### [What you are asked to do]
Among the lines of the records, please find those that contain the word "projected" and copy them.

--- START ---

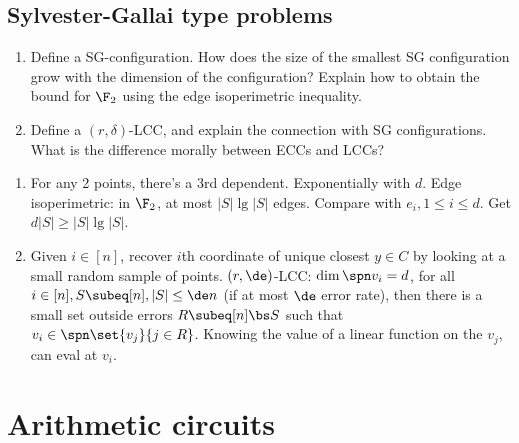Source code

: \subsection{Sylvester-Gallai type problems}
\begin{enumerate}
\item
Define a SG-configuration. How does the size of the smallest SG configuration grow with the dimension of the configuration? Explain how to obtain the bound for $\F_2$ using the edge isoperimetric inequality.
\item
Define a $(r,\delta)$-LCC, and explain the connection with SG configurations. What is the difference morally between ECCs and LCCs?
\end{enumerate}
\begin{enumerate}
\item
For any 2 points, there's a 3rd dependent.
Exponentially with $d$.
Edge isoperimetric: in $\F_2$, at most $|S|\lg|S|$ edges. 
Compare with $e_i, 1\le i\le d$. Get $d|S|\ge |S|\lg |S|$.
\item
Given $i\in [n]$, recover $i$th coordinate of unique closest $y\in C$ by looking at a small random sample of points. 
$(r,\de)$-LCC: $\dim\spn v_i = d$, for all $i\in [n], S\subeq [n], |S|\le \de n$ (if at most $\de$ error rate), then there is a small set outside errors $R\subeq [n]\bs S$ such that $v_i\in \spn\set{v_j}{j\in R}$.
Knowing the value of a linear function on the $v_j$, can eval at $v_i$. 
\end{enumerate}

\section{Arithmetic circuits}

--- END ---
--- START ---

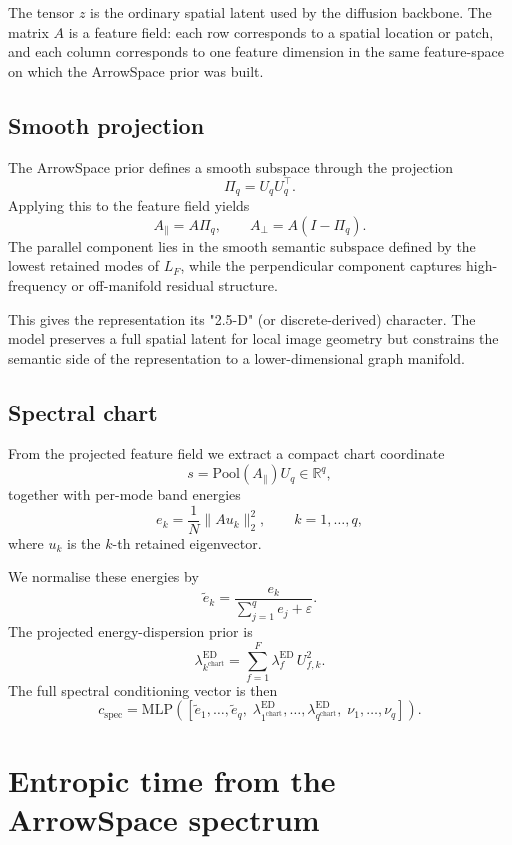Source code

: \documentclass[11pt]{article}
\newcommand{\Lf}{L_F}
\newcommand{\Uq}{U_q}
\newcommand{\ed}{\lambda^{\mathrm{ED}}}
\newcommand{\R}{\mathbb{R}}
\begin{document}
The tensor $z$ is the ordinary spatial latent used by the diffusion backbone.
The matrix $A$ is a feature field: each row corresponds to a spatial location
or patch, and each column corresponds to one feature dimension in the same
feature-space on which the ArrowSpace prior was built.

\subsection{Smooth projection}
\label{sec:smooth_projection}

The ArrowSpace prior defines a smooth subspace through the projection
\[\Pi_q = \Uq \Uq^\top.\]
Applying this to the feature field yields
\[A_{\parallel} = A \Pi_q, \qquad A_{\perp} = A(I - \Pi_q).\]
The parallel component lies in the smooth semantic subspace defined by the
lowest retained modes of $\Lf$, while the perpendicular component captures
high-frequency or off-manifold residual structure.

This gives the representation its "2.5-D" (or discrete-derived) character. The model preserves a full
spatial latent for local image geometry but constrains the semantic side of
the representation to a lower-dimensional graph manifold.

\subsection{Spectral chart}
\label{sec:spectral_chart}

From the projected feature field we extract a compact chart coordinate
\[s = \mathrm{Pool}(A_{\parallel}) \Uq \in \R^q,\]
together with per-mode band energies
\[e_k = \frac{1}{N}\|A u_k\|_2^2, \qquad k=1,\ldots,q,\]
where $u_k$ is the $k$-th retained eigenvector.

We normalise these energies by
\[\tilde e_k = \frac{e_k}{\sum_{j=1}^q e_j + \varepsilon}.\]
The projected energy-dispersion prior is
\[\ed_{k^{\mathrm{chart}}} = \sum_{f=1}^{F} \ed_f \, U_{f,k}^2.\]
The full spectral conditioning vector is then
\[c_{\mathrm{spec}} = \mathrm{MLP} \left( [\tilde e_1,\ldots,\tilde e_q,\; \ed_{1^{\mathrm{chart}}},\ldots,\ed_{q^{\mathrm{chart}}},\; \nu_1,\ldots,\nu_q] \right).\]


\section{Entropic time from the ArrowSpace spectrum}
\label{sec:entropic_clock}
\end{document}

--- END ---

### [Exercise answer]
From the projected feature field we extract a compact chart coordinate
The projected energy-dispersion prior is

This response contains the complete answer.